Retype the data exactly, from its first line to the line containing "Subsequently, the light", including both, and skip any picture.

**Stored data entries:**
+++

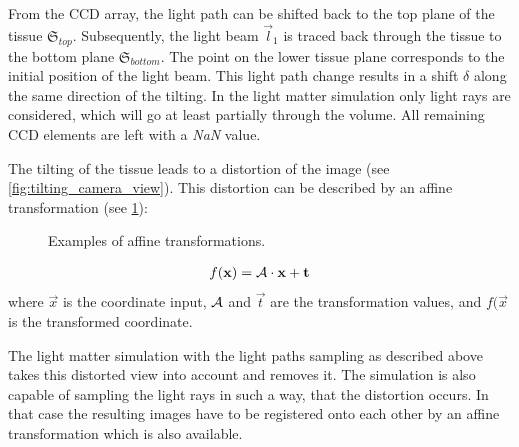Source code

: From the \ac{CCD} array, the light path can be shifted back to the top plane of the tissue $\mathfrak{S}_{top}$.
Subsequently, the light beam $\vec{l}_1$ is traced back through the tissue to the bottom plane $\mathfrak{S}_{bottom}$.
The point on the lower tissue plane corresponds to the initial position of the light beam.
This light path change results in a shift $\delta$ along the same direction of the tilting.
In the light matter simulation only light rays are considered, which will go at least partially through the volume.
All remaining \ac{CCD} elements are left with a \textit{NaN} value.
\par
%
The tilting of the tissue leads to a distortion of the image (see \cref{fig:tilting_camera_view}).
This distortion can be described by an affine transformation (see \cref{fig::affine_transformation}):
%
\begin{figure}[!t]
\centering

\caption{Examples of affine transformations.}
\label{fig::affine_transformation}
\end{figure}
%
\begin{align}
f(\mathbf{x}) = \mathcal{A} \cdot \mathbf{x} + \mathbf{t}
\end{align}
where $\vec{x}$ is the coordinate input, $\mathcal{A}$ and $\vec{t}$ are the transformation values, and $f(\vec{x}$ is the transformed coordinate.
\par
%
The light matter simulation with the light paths sampling as described above takes this distorted view into account and removes it.
The simulation is also capable of sampling the light rays in such a way, that the distortion occurs.
In that case the resulting images have to be registered onto each other \eg{} by an affine transformation which is also available.
% 
% 
% 
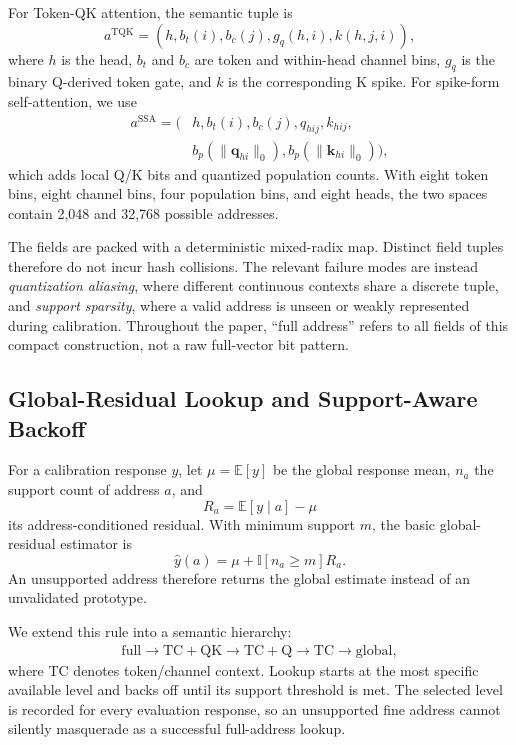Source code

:For Token-QK attention, the semantic tuple is
\begin{equation}
 a^{\mathrm{TQK}}=(h,b_t(i),b_c(j),g_q(h,i),k(h,j,i)),
\end{equation}
where $h$ is the head, $b_t$ and $b_c$ are token and within-head channel bins,
$g_q$ is the binary Q-derived token gate, and $k$ is the corresponding K
spike. For spike-form self-attention, we use
\begin{equation}
\begin{aligned}
 a^{\mathrm{SSA}}=(&h,b_t(i),b_c(j),q_{hij},k_{hij},\\
 &b_p(\lVert\mathbf q_{hi}\rVert_0),
 b_p(\lVert\mathbf k_{hi}\rVert_0)),
\end{aligned}
\end{equation}
which adds local Q/K bits and quantized population counts. With eight token
bins, eight channel bins, four population bins, and eight heads, the two
spaces contain 2,048 and 32,768 possible addresses.

The fields are packed with a deterministic mixed-radix map. Distinct field
tuples therefore do not incur hash collisions. The relevant failure modes are
instead \emph{quantization aliasing}, where different continuous contexts
share a discrete tuple, and \emph{support sparsity}, where a valid address is
unseen or weakly represented during calibration. Throughout the paper,
``full address'' refers to all fields of this compact construction, not a raw
full-vector bit pattern.

\subsection{Global-Residual Lookup and Support-Aware Backoff}
\label{sec:global_residual_backoff}

For a calibration response $y$, let $\mu=\mathbb{E}[y]$ be the global response
mean, $n_a$ the support count of address $a$, and
\begin{equation}
  R_a=\mathbb{E}[y\mid a]-\mu
\end{equation}
its address-conditioned residual. With minimum support $m$, the basic
global-residual estimator is
\begin{equation}
  \hat y(a)=\mu+\mathbb{I}[n_a\geq m]R_a.
  \label{eq:global_residual}
\end{equation}
An unsupported address therefore returns the global estimate instead of an
unvalidated prototype.

We extend this rule into a semantic hierarchy:
\begin{equation}
\begin{aligned}
 \mathrm{full}
 \rightarrow \mathrm{TC+QK}
 \rightarrow \mathrm{TC+Q}
 \rightarrow \mathrm{TC}
 \rightarrow \mathrm{global},
\end{aligned}
\label{eq:backoff_chain}
\end{equation}
where TC denotes token/channel context. Lookup starts at the most specific
available level and backs off until its support threshold is met. The selected
level is recorded for every evaluation response, so an unsupported fine
address cannot silently masquerade as a successful full-address lookup.

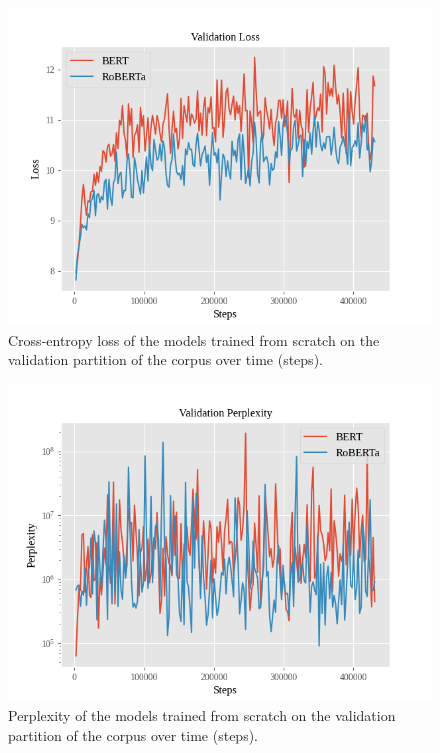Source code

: \documentclass[12pt]{article}
\begin{document}
\begin{figure}[!t]
    \includegraphics[width=\linewidth]{figures/scratch_validation_loss.png}
    \caption{Cross-entropy loss of the models trained from scratch on the validation partition of the corpus over time (steps).}
    \label{fig:scratch_validation_loss}
\end{figure}

\begin{figure}[!t]
    \includegraphics[width=\linewidth]{figures/scratch_validation_ppl.png}
    \caption{Perplexity of the models trained from scratch on the validation partition of the corpus over time (steps).}
    \label{fig:scratch_validation_ppl}
\end{figure}
\end{document}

+++

**ANSWER TO THE EXERCISE:**
Source code

: From the \ac{CCD} array, the light path can be shifted back to the top plane of the tissue $\mathfrak{S}_{top}$.
Subsequently, the light beam $\vec{l}_1$ is traced back through the tissue to the bottom plane $\mathfrak{S}_{bottom}$.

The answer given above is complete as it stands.